# If you've had an IUD removed...



## SamiPolizzi (May 23, 2009)

when did your AF come back?

I had mirena and I got it removed almost 2 months ago. I had some bleeding for a few days after it was removed, but nothing since then. Where is my cycle?!


----------



## MaerynPearl (Jun 21, 2008)

Quote:


Originally Posted by *SamiPolizzi* 
when did your AF come back?

I had mirena and I got it removed almost 2 months ago. I had some bleeding for a few days after it was removed, but nothing since then. Where is my cycle?!

have you taken a pregnancy test?


----------



## mama2peyton (Oct 9, 2008)

hi.


----------



## GoBecGo (May 14, 2008)

I had my mirena removed at the end of May last year, 2 weeks before AF was due (i still had a few days of light spotting when AF would have been there with the MIrena). On the day of removal i had some light staining.

When AF was due i had a few days of light spotting AND EWCM, which was confusing to say the least!

4 weeks later i got a very faint BFP, the next day i got a very heavy but very short AF with bad cramping. I consider this a chemical pregnancy.

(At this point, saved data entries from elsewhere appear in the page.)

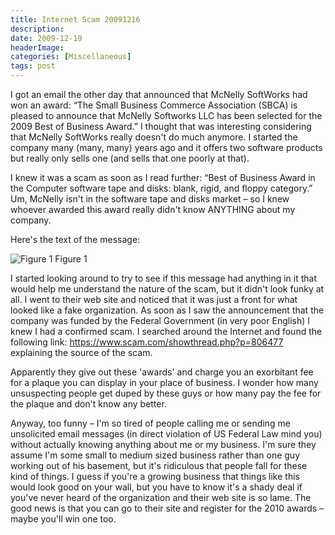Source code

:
 ```yaml
---
title: Internet Scam 20091216
description: 
date: 2009-12-19
headerImage: 
categories: [Miscellaneous]
tags: post
---
```


I got an email the other day that announced that McNelly SoftWorks had won an award: “The Small Business Commerce Association (SBCA) is pleased to announce that McNelly Softworks LLC has been selected for the 2009 Best of Business Award.” I thought that was interesting considering that McNelly SoftWorks really doesn't do much anymore. I started the company many (many, many) years ago and it offers two software products but really only sells one (and sells that one poorly at that).

I knew it was a scam as soon as I read further: “Best of Business Award in the Computer software tape and disks: blank, rigid, and floppy category.” Um, McNelly isn't in the software tape and disks market – so I knew whoever awarded this award really didn't know ANYTHING about my company.

Here's the text of the message:

![Figure 1](/images/2009/internet-scam-20091216.png)
Figure 1

I started looking around to try to see if this message had anything in it that would help me understand the nature of the scam, but it didn't look funky at all. I went to their web site and noticed that it was just a front for what looked like a fake organization. As soon as I saw the announcement that the company was funded by the Federal Government (in very poor English) I knew I had a confirmed scam. I searched around the Internet and found the following link: https://www.scam.com/showthread.php?p=806477 explaining the source of the scam.

Apparently they give out these 'awards' and charge you an exorbitant fee for a plaque you can display in your place of business. I wonder how many unsuspecting people get duped by these guys or how many pay the fee for the plaque and don't know any better.

Anyway, too funny – I'm so tired of people calling me or sending me unsolicited email messages (in direct violation of US Federal Law mind you) without actually knowing anything about me or my business. I'm sure they assume I'm some small to medium sized business rather than one guy working out of his basement, but it's ridiculous that people fall for these kind of things. I guess if you're a growing business that things like this would look good on your wall, but you have to know it's a shady deal if you've never heard of the organization and their web site is so lame. The good news is that you can go to their site and register for the 2010 awards – maybe you'll win one too.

4 weeks after that loss i got a weak but definite BFP. At 5.5wks i had some brownish spotting. At 7weeks i lost that pregnancy.

5weeks after passing the little placenta (3 days after bleeding began during the loss) i got a strong BFP. I'm 37wks pregnant tomorrow.

If i were you i'd do a test.


----------



## SamiPolizzi (May 23, 2009)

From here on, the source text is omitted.